Почему-то ему никто не помог. Он попытался сам взвалить лестницу вдоль баррикады, но она дважды сорвалась и, наконец, застряла поперек. Сливин дернул ее несколько раз, бросил и, обливаясь потом, побежал искать еще чего-нибудь.
Навстречу два человека катили бочку. Сливин хотел помочь и ухватился за край. Но втроем было неудобно, и один из кативших сказал с досадой:
– Мы сами… оставьте!..
Сливин растерянно остановился, снял шапку и стал вытирать пот, неопределенно улыбаясь в пространство. «Что же я стою!..» – испугался он.
– Товарищи! Там, во дворе, ящики есть с опилками. Тащите сюда, – закричал кто-то с другой стороны улицы.
Сливин озабоченно надел картуз и побежал туда, но ящики уже были разобраны, и делать было нечего. Сливин оглянулся, отыскивая что-нибудь, и ему пришло в голову снять калитку. Он подбежал, схватился за низ и не снял. Перехватил обеими руками и опять не снял. Сливин обмер от позора и, тихо, нелепо ухмыляясь, вышел опять на улицу.

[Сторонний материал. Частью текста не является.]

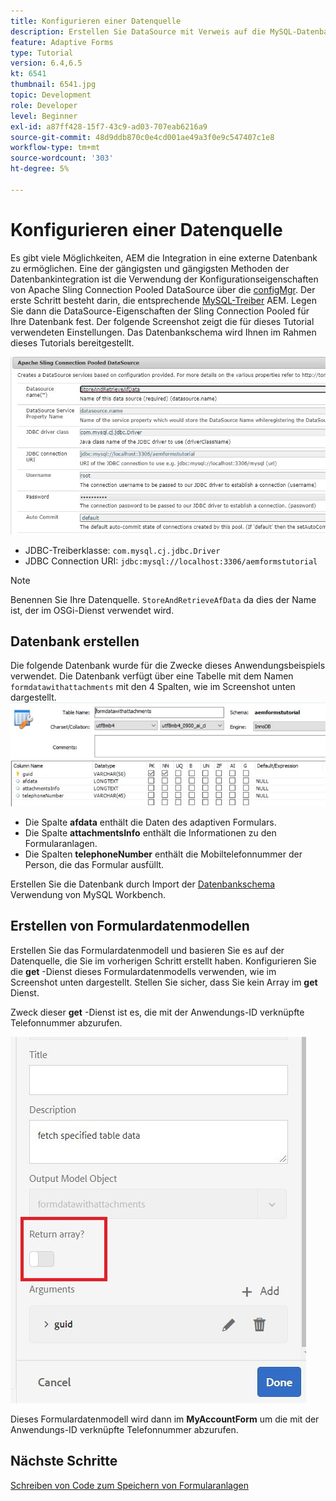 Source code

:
```yaml
---
title: Konfigurieren einer Datenquelle
description: Erstellen Sie DataSource mit Verweis auf die MySQL-Datenbank
feature: Adaptive Forms
type: Tutorial
version: 6.4,6.5
kt: 6541
thumbnail: 6541.jpg
topic: Development
role: Developer
level: Beginner
exl-id: a87ff428-15f7-43c9-ad03-707eab6216a9
source-git-commit: 48d9ddb870c0e4cd001ae49a3f0e9c547407c1e8
workflow-type: tm+mt
source-wordcount: '303'
ht-degree: 5%

---
```


# Konfigurieren einer Datenquelle

Es gibt viele Möglichkeiten, AEM die Integration in eine externe Datenbank zu ermöglichen. Eine der gängigsten und gängigsten Methoden der Datenbankintegration ist die Verwendung der Konfigurationseigenschaften von Apache Sling Connection Pooled DataSource über die [configMgr](http://localhost:4502/system/console/configMgr).
Der erste Schritt besteht darin, die entsprechende [MySQL-Treiber](https://mvnrepository.com/artifact/mysql/mysql-connector-java) AEM.
Legen Sie dann die DataSource-Eigenschaften der Sling Connection Pooled für Ihre Datenbank fest. Der folgende Screenshot zeigt die für dieses Tutorial verwendeten Einstellungen. Das Datenbankschema wird Ihnen im Rahmen dieses Tutorials bereitgestellt.

![data-source](assets/data-source.JPG)


* JDBC-Treiberklasse: `com.mysql.cj.jdbc.Driver`
* JDBC Connection URI: `jdbc:mysql://localhost:3306/aemformstutorial`

>[!NOTE]
>Benennen Sie Ihre Datenquelle. `StoreAndRetrieveAfData` da dies der Name ist, der im OSGi-Dienst verwendet wird.


## Datenbank erstellen


Die folgende Datenbank wurde für die Zwecke dieses Anwendungsbeispiels verwendet. Die Datenbank verfügt über eine Tabelle mit dem Namen `formdatawithattachments` mit den 4 Spalten, wie im Screenshot unten dargestellt.
![data-base](assets/table-schema.JPG)

* Die Spalte **afdata** enthält die Daten des adaptiven Formulars.
* Die Spalte **attachmentsInfo** enthält die Informationen zu den Formularanlagen.
* Die Spalten **telephoneNumber** enthält die Mobiltelefonnummer der Person, die das Formular ausfüllt.

Erstellen Sie die Datenbank durch Import der [Datenbankschema](assets/data-base-schema.sql)
Verwendung von MySQL Workbench.

## Erstellen von Formulardatenmodellen

Erstellen Sie das Formulardatenmodell und basieren Sie es auf der Datenquelle, die Sie im vorherigen Schritt erstellt haben.
Konfigurieren Sie die **get** -Dienst dieses Formulardatenmodells verwenden, wie im Screenshot unten dargestellt.
Stellen Sie sicher, dass Sie kein Array im **get** Dienst.

Zweck dieser **get** -Dienst ist es, die mit der Anwendungs-ID verknüpfte Telefonnummer abzurufen.

![get-service](assets/get-service.JPG)

Dieses Formulardatenmodell wird dann im **MyAccountForm** um die mit der Anwendungs-ID verknüpfte Telefonnummer abzurufen.

## Nächste Schritte

[Schreiben von Code zum Speichern von Formularanlagen](./store-form-attachments.md)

Баррикада была уже построена, и на ней даже болтался маленький красный флажок. Далеко за нею, в конце уходящей улицы, слабо догорала зеленоватая весенняя заря. Было пусто, и черные фигурки защитников баррикады чернели одиноко и слабо.
– У кого есть револьверы? – негромко, но властно спрашивал какой-то чернобородый человек, почему-то оказавшийся начальником баррикады.
– У меня… у меня… у меня ружье!.. – послышались голоса.
Сливин вспомнил о револьвере, и ему показалось, что он забыл его дома. Похолодев от испуга, он нащупал в кармане холодный ствол и дрожащим голосом крикнул:
– У меня есть!..
– Значит, раз, два, три, четыре!.. да ружье!.. – считал чернобородый человек. – Эх!.. жидко!.. Как же так, ей-богу?.. – прищелкнул он языком, – Ну, ничего!
Нельзя было понять, как это «ничего», когда явно было, что надо или уходить или нелепо погибнуть, а баррикады защитить никак нельзя; но тем не менее это «ничего» подействовало ободряюще. Послышались шутки и смех.
Чернобородый расставил пять человек по местам и того, у которого было ружье, поставил посредине, под флагом. На него посматривали с завистью.
Воцарилось молчание, и только изредка позади слышались торопливые одинокие шаги, да где-то взбудораженно лаяла собака. Заря все гасла и гасла, и ночь бесшумно входила в улицу. Дома стали черными, а мостовая как будто побелела.
Прошел час и другой. Защитники сошли с мест и тихонько разговаривали, собравшись в кучки. Кое-где, в черных массах домов, зажглись слабые огоньки. Кто-то закурил папиросу, и желтенькое пламя спички на мгновение окрасило опять в красный цвет казавшийся уже черным флажок.